TASK
Give the number of lines in these entries that contain "level", and nothing more.

[EXTRACTED MATERIAL — start]

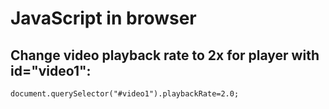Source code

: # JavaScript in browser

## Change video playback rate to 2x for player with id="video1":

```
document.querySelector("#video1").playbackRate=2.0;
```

[EXTRACTED MATERIAL — finish]
[EXTRACTED MATERIAL — start]

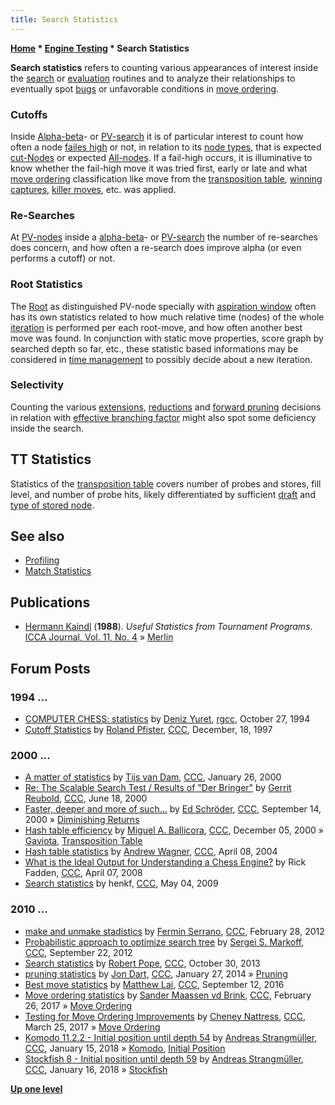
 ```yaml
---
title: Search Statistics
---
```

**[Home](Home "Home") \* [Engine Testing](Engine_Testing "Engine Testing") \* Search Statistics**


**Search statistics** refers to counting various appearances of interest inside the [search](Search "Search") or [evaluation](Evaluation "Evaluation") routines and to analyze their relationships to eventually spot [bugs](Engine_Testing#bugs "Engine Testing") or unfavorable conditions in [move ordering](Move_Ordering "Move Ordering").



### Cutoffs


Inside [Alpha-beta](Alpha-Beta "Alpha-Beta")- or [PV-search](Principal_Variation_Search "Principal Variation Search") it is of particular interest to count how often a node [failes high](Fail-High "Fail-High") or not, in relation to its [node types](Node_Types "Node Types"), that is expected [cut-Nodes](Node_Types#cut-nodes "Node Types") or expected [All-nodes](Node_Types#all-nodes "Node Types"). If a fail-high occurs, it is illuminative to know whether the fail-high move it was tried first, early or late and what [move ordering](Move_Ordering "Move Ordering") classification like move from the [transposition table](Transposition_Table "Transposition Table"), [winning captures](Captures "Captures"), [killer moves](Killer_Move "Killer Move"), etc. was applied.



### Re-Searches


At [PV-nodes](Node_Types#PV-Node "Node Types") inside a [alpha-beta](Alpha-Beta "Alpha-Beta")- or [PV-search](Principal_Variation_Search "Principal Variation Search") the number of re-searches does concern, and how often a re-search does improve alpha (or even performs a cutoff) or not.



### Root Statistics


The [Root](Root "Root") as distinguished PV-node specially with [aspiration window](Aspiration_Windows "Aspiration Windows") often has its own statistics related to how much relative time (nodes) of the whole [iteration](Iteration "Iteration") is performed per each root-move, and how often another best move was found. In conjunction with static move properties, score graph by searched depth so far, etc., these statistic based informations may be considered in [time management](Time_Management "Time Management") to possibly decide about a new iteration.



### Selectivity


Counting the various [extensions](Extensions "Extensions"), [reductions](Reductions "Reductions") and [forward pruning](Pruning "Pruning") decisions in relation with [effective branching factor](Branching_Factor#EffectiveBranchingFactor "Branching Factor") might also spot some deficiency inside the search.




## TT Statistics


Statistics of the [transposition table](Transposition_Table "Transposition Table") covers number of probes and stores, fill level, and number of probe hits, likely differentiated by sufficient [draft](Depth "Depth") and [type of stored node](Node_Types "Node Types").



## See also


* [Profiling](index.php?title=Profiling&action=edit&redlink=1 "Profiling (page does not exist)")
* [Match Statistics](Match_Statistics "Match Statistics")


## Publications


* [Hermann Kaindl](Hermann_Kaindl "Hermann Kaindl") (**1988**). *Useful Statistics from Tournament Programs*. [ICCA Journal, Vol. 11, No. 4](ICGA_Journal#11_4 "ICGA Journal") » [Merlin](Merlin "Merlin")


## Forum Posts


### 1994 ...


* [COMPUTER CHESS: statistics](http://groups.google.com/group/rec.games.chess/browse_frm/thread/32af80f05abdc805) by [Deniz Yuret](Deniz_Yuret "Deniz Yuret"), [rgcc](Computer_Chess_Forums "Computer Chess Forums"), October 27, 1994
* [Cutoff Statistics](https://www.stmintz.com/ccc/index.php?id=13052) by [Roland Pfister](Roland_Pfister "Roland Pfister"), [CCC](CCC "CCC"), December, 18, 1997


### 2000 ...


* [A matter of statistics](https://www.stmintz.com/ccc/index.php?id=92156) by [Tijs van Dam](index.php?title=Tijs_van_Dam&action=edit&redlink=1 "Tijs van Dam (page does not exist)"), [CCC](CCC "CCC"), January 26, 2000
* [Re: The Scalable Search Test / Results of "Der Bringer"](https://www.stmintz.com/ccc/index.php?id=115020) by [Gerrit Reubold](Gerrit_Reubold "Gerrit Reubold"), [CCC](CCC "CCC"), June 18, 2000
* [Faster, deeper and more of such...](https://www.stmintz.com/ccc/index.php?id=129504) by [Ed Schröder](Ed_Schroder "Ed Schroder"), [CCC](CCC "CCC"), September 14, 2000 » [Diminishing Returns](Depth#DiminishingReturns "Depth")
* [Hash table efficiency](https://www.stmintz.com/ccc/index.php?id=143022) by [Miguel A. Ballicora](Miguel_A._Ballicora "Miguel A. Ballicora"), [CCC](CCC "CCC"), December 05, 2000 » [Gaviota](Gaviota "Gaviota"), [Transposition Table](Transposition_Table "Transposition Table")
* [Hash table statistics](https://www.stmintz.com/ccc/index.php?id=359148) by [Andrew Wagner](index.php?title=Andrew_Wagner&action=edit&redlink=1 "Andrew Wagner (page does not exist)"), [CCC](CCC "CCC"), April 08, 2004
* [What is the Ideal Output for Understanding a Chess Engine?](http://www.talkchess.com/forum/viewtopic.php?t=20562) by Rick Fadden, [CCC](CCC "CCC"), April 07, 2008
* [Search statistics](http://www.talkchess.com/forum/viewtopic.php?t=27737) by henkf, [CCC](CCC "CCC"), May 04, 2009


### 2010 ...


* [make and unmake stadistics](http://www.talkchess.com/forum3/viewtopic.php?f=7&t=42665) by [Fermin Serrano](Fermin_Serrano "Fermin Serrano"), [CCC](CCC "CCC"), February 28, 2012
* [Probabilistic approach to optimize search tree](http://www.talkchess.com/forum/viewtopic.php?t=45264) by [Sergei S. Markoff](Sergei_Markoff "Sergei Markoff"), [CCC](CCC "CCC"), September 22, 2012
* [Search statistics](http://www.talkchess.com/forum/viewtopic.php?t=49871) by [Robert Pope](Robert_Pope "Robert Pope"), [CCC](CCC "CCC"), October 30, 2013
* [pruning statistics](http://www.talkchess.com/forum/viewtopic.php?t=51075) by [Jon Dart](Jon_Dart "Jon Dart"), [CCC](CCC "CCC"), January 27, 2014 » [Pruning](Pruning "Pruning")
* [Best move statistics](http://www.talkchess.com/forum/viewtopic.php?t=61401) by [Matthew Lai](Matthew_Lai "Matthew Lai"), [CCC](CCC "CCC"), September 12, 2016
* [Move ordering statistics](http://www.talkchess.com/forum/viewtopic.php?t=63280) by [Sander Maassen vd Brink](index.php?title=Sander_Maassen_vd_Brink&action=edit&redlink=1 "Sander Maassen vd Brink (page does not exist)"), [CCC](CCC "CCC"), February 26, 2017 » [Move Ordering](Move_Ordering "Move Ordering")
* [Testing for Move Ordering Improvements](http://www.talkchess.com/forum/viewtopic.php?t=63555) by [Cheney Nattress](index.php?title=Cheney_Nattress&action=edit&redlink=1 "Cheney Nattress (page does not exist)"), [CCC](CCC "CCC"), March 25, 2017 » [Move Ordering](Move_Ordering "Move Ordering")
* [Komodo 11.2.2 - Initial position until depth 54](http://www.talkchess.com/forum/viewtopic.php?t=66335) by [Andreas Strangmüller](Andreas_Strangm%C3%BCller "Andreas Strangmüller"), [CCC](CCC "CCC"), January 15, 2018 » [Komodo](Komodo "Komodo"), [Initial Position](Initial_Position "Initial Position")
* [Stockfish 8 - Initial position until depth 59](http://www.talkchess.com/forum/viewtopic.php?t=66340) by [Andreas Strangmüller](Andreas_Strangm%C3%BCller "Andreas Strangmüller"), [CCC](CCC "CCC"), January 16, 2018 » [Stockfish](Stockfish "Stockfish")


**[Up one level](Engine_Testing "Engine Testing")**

[EXTRACTED MATERIAL — finish]

ANSWER BOX
2